Legal Services
Exposing unjust law.
Initiating democracy.
CELDF dares to challenge law that strips communities of democracy, permits privateering corporations to violate human rights and the rights of nature, while lawmakers invoke empty platitudes about America’s commitment to equality, liberty, and justice.
Want to protect your community’s rights against corporate abuse? The courts say first exhaust all regulatory “remedies.” You know, the ones written by corporate lobbyists.
CELDF has worked with hundreds of communities across the U.S. to develop laws that call out and challenge industry bullying, toxic trespass, and government-permitted violations of the rights of communities and their natural environments. In addition, CELDF provides legal support to non-governmental organizations and governments around the world to advance the Rights of Nature.
We know why the strategy of regulating the rate of environmental destruction has failed to protect the environment. It was never meant to halt the profitable extraction of resources, the use of toxic technology and energy sources, and the endless production of more from the very substance of the living world. In every confrontation between Americans trying to protect themselves and their local environments against wealthy corporations, the courts double-down on Nature’s legal status as mere property, the community’s lack of legal authority and standing, and the corporation’s status as a rights-bearing person. Everything about this must change. CELDF is on the case to support communities that want to resist this unjust system.

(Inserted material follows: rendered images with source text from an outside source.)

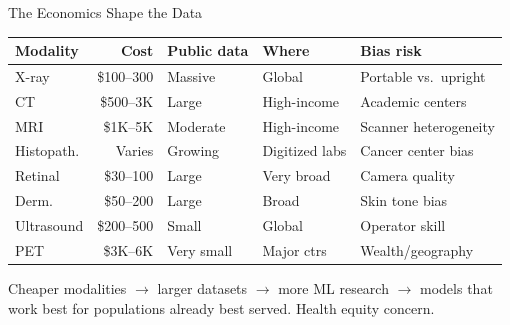 \documentclass[aspectratio=169,10pt]{beamer}
\begin{document}
\begin{frame}{The Economics Shape the Data}
\begin{center}
{\footnotesize
\renewcommand{\arraystretch}{1.15}
\begin{tabular}{p{1.8cm}rp{1.8cm}p{2cm}p{2.8cm}}
\toprule
\textbf{Modality} & \textbf{Cost} & \textbf{Public data} & \textbf{Where} & \textbf{Bias risk} \\
\midrule
X-ray & \$100--300 & Massive & Global & Portable vs.\ upright \\
CT & \$500--3K & Large & High-income & Academic centers \\
MRI & \$1K--5K & Moderate & High-income & Scanner heterogeneity \\
Histopath. & Varies & Growing & Digitized labs & Cancer center bias \\
Retinal & \$30--100 & Large & Very broad & Camera quality \\
Derm. & \$50--200 & Large & Broad & \alert{Skin tone bias} \\
Ultrasound & \$200--500 & Small & Global & Operator skill \\
PET & \$3K--6K & Very small & Major ctrs & Wealth/geography \\
\bottomrule
\end{tabular}
}
\end{center}

\vspace{0.2em}
\pause
Cheaper modalities $\to$ larger datasets $\to$ more ML research $\to$ models that work best for populations already best served. \alert{Health equity concern.}
\end{frame}
\end{document}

“Civil government, so far as it is instituted for the security of property, is in reality instituted for the defence of the rich against the poor, or of those who have some property against those who have none at all.”
– Adam Smith, author of Wealth of Nations
CELDF FRONTALLY CHALLENGES SYSTEMIC INJUSTICE
CELDF champions the kind of democracy where the people directly affected participate in shaping the rules, because otherwise, Law is nothing but bullying.

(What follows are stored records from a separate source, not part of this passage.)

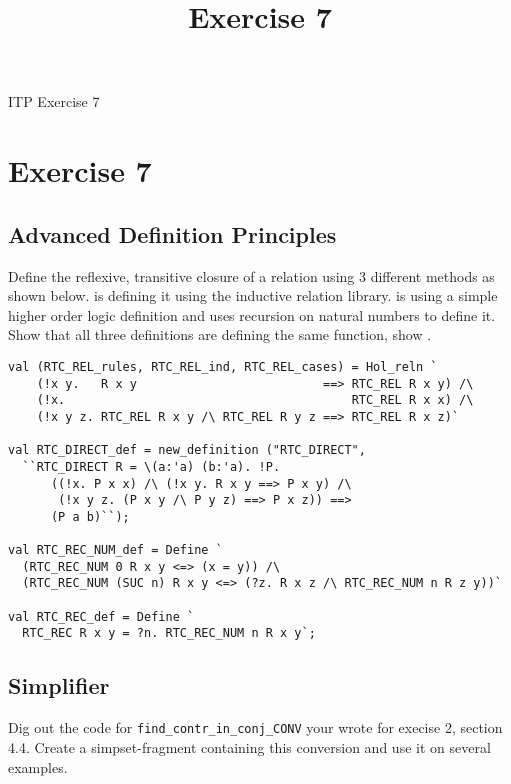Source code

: \documentclass[a4paper,10pt,oneside]{scrartcl}
\title{Exercise 7}
\begin{document}
\begin{center}
ITP Exercise 7
\end{center}
\bigskip

\section{Exercise 7}



\subsection{Advanced Definition Principles}

Define the reflexive, transitive closure of a relation using 3 different methods as shown below.
 is defining it using the inductive relation library.  is
using a simple higher order logic definition and  uses recursion on natural numbers to define it. Show that all three definitions are defining the same function, \ie show
.


\begin{verbatim}
val (RTC_REL_rules, RTC_REL_ind, RTC_REL_cases) = Hol_reln `
    (!x y.   R x y                          ==> RTC_REL R x y) /\
    (!x.                                        RTC_REL R x x) /\
    (!x y z. RTC_REL R x y /\ RTC_REL R y z ==> RTC_REL R x z)`

val RTC_DIRECT_def = new_definition ("RTC_DIRECT",
  ``RTC_DIRECT R = \(a:'a) (b:'a). !P. 
      ((!x. P x x) /\ (!x y. R x y ==> P x y) /\ 
       (!x y z. (P x y /\ P y z) ==> P x z)) ==> 
      (P a b)``);

val RTC_REC_NUM_def = Define `
  (RTC_REC_NUM 0 R x y <=> (x = y)) /\
  (RTC_REC_NUM (SUC n) R x y <=> (?z. R x z /\ RTC_REC_NUM n R z y))`

val RTC_REC_def = Define `
  RTC_REC R x y = ?n. RTC_REC_NUM n R x y`;
\end{verbatim}


\subsection{Simplifier}

Dig out the code for \texttt{find\_contr\_in\_conj\_CONV} your wrote for execise 2, section 4.4. Create a simpset-fragment containing this conversion and use it on several examples.
\end{document}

Communities across America are under siege. In thousands of towns, air, water and soil are poisoned daily because agencies charged with protection instead grant corporations permits to dump forever chemicals and carcinogens, disguised as “beneficial use.” Regulatory agencies greenlight harm to shield corporate profits. This legalized invasion spans generations and all fifty states: every industrial greenhouse gas fueling climate change was released with government approval; every fracking well that poisoned drinking water had a permit; every bomb train, every toxic algae bloom from factory farms — all legal. LEGAL!
The same goes for corporate violations of human rights. Efforts to protect the homeless, immigrants, workers, or demand police accountability have been crushed by chambers of commerce, real estate lobbies, and corporate cash. The price of freedom and constitutional rights has risen beyond the people’s reach, while courts side with corporate usurpers of democracy.
CELDF’s legal stance is with the people and nature in community together. Always was; always will be.
What does CELDF’s LEGAL program offer?
CELDF’s legal assistance goes beyond the typical and desperate search for overlooked loopholes in corporate-biased anti-social laws. CELDF’s team understands the nuances and legal conundrums that trip up local organizers. Our guiding principle is to ask clients what it is they aspire to achieve, not “What’s the best deal you think you can get?” And then we get to it.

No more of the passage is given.